(Stored data)
···
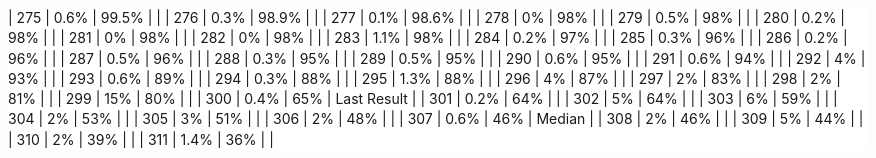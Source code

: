 | 275 | 0.6% | 99.5% |  |
| 276 | 0.3% | 98.9% |  |
| 277 | 0.1% | 98.6% |  |
| 278 | 0% | 98% |  |
| 279 | 0.5% | 98% |  |
| 280 | 0.2% | 98% |  |
| 281 | 0% | 98% |  |
| 282 | 0% | 98% |  |
| 283 | 1.1% | 98% |  |
| 284 | 0.2% | 97% |  |
| 285 | 0.3% | 96% |  |
| 286 | 0.2% | 96% |  |
| 287 | 0.5% | 96% |  |
| 288 | 0.3% | 95% |  |
| 289 | 0.5% | 95% |  |
| 290 | 0.6% | 95% |  |
| 291 | 0.6% | 94% |  |
| 292 | 4% | 93% |  |
| 293 | 0.6% | 89% |  |
| 294 | 0.3% | 88% |  |
| 295 | 1.3% | 88% |  |
| 296 | 4% | 87% |  |
| 297 | 2% | 83% |  |
| 298 | 2% | 81% |  |
| 299 | 15% | 80% |  |
| 300 | 0.4% | 65% | Last Result |
| 301 | 0.2% | 64% |  |
| 302 | 5% | 64% |  |
| 303 | 6% | 59% |  |
| 304 | 2% | 53% |  |
| 305 | 3% | 51% |  |
| 306 | 2% | 48% |  |
| 307 | 0.6% | 46% | Median |
| 308 | 2% | 46% |  |
| 309 | 5% | 44% |  |
| 310 | 2% | 39% |  |
| 311 | 1.4% | 36% |  |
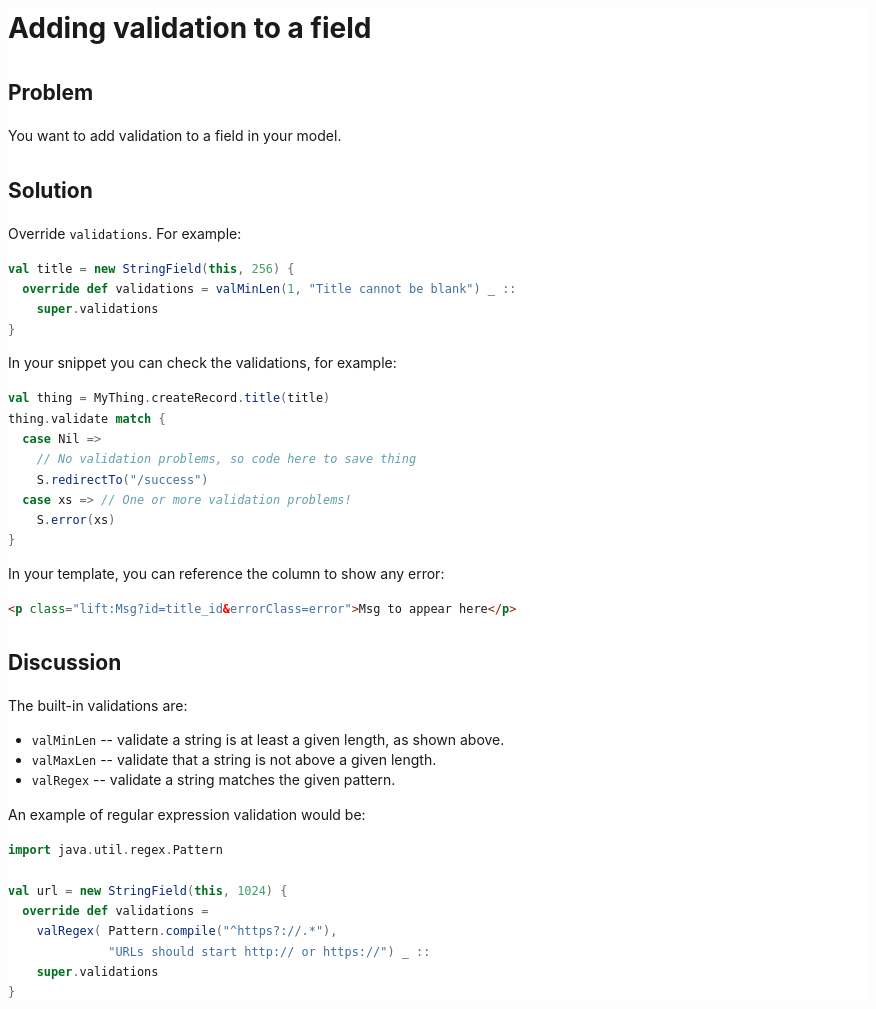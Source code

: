 Adding validation to a field
=============================

Problem
-------

You want to add validation to a field in your model.

Solution
--------

Override `validations`. For example:

```scala
val title = new StringField(this, 256) {
  override def validations = valMinLen(1, "Title cannot be blank") _ :: 
    super.validations
}
```

In your snippet you can check the validations, for example:

```scala
val thing = MyThing.createRecord.title(title)
thing.validate match {
  case Nil =>
    // No validation problems, so code here to save thing
    S.redirectTo("/success")
  case xs => // One or more validation problems! 
    S.error(xs)  
}
```

In your template, you can reference the column to show any error:

```html
<p class="lift:Msg?id=title_id&errorClass=error">Msg to appear here</p>
```

Discussion
----------

The built-in validations are:

* `valMinLen` -- validate a string is at least a given length, as shown above.
* `valMaxLen` -- validate that a string is not above a given length.
* `valRegex` -- validate a string matches the given pattern.

An example of regular expression validation would be:

```scala
import java.util.regex.Pattern

val url = new StringField(this, 1024) {
  override def validations = 
    valRegex( Pattern.compile("^https?://.*"), 
              "URLs should start http:// or https://") _ :: 
    super.validations
}
```
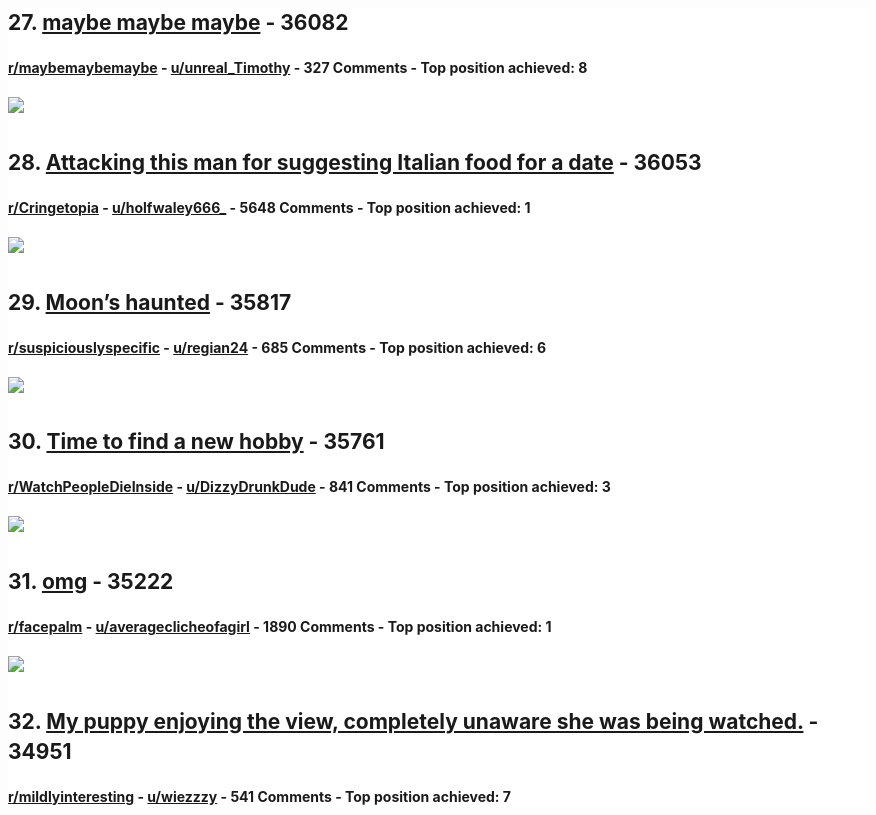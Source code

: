 ## 27. [maybe maybe maybe](http://reddit.com/r/maybemaybemaybe/comments/rjdjqx/maybe_maybe_maybe/) - 36082
#### [r/maybemaybemaybe](http://reddit.com/r/maybemaybemaybe) - [u/unreal_Timothy](http://reddit.com/u/unreal_Timothy) - 327 Comments - Top position achieved: 8

<a href="https://v.redd.it/527275kuhc681"><img src="https://b.thumbs.redditmedia.com/lYTYzSB5_TtCWixF9FusyRCIlB4Clqz-AgsdC8GtP2I.jpg"></img></a>

## 28. [Attacking this man for suggesting Italian food for a date](http://reddit.com/r/Cringetopia/comments/rj312n/attacking_this_man_for_suggesting_italian_food/) - 36053
#### [r/Cringetopia](http://reddit.com/r/Cringetopia) - [u/holfwaley666_](http://reddit.com/u/holfwaley666_) - 5648 Comments - Top position achieved: 1

<a href="https://www.reddit.com/gallery/rj312n"><img src="https://b.thumbs.redditmedia.com/mNpjyfSCLp43-xnhaXb0UGgnffARnBlrNrOp88vsops.jpg"></img></a>

## 29. [Moon’s haunted](http://reddit.com/r/suspiciouslyspecific/comments/rj6ykl/moons_haunted/) - 35817
#### [r/suspiciouslyspecific](http://reddit.com/r/suspiciouslyspecific) - [u/regian24](http://reddit.com/u/regian24) - 685 Comments - Top position achieved: 6

<a href="https://i.redd.it/vjeflemhta681.png"><img src="https://a.thumbs.redditmedia.com/Cx8wwaa2kznaDs-_76EeHN0sgkxJcwDjbGWDys6Fp84.jpg"></img></a>

## 30. [Time to find a new hobby](http://reddit.com/r/WatchPeopleDieInside/comments/rjg054/time_to_find_a_new_hobby/) - 35761
#### [r/WatchPeopleDieInside](http://reddit.com/r/WatchPeopleDieInside) - [u/DizzyDrunkDude](http://reddit.com/u/DizzyDrunkDude) - 841 Comments - Top position achieved: 3

<a href="https://i.imgur.com/niGKut8.gifv"><img src="https://b.thumbs.redditmedia.com/84WX_muFOz_mbyywQJBfM0xtL6EOJlTyHb1wSrPHvbU.jpg"></img></a>

## 31. [omg](http://reddit.com/r/facepalm/comments/rjkfe9/omg/) - 35222
#### [r/facepalm](http://reddit.com/r/facepalm) - [u/averageclicheofagirl](http://reddit.com/u/averageclicheofagirl) - 1890 Comments - Top position achieved: 1

<a href="https://i.redd.it/3sin4mnx7e681.jpg"><img src="https://b.thumbs.redditmedia.com/Ll27-xo4TetoueLXNW216X_KNbl-oQbAohwKcXz3uck.jpg"></img></a>

## 32. [My puppy enjoying the view, completely unaware she was being watched.](http://reddit.com/r/mildlyinteresting/comments/rjd86t/my_puppy_enjoying_the_view_completely_unaware_she/) - 34951
#### [r/mildlyinteresting](http://reddit.com/r/mildlyinteresting) - [u/wiezzzy](http://reddit.com/u/wiezzzy) - 541 Comments - Top position achieved: 7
···
» **PROBLEM REQUIREMENTS**: Reproduce exactly the lines of the data above that run from the line with "301 | 0.2% |" down to the line with "## 27. [maybe", both ends included. Pictures do not belong in the copy.

» **ANSWER SPACE**:
| 301 | 0.2% | 64% |  |
| 302 | 5% | 64% |  |
| 303 | 6% | 59% |  |
| 304 | 2% | 53% |  |
| 305 | 3% | 51% |  |
| 306 | 2% | 48% |  |
| 307 | 0.6% | 46% | Median |
| 308 | 2% | 46% |  |
| 309 | 5% | 44% |  |
| 310 | 2% | 39% |  |
| 311 | 1.4% | 36% |  |
Source code

: Adding validation to a field
=============================

Problem
-------

You want to add validation to a field in your model.

Solution
--------

Override `validations`. For example:

```scala
val title = new StringField(this, 256) {
  override def validations = valMinLen(1, "Title cannot be blank") _ :: 
    super.validations
}
```

In your snippet you can check the validations, for example:

```scala
val thing = MyThing.createRecord.title(title)
thing.validate match {
  case Nil =>
    // No validation problems, so code here to save thing
    S.redirectTo("/success")
  case xs => // One or more validation problems! 
    S.error(xs)  
}
```

In your template, you can reference the column to show any error:

```html
<p class="lift:Msg?id=title_id&errorClass=error">Msg to appear here</p>
```

Discussion
----------

The built-in validations are:

* `valMinLen` -- validate a string is at least a given length, as shown above.
* `valMaxLen` -- validate that a string is not above a given length.
* `valRegex` -- validate a string matches the given pattern.

An example of regular expression validation would be:

```scala
import java.util.regex.Pattern

val url = new StringField(this, 1024) {
  override def validations = 
    valRegex( Pattern.compile("^https?://.*"), 
              "URLs should start http:// or https://") _ :: 
    super.validations
}
```
Source code

: ## 27. [maybe maybe maybe](http://reddit.com/r/maybemaybemaybe/comments/rjdjqx/maybe_maybe_maybe/) - 36082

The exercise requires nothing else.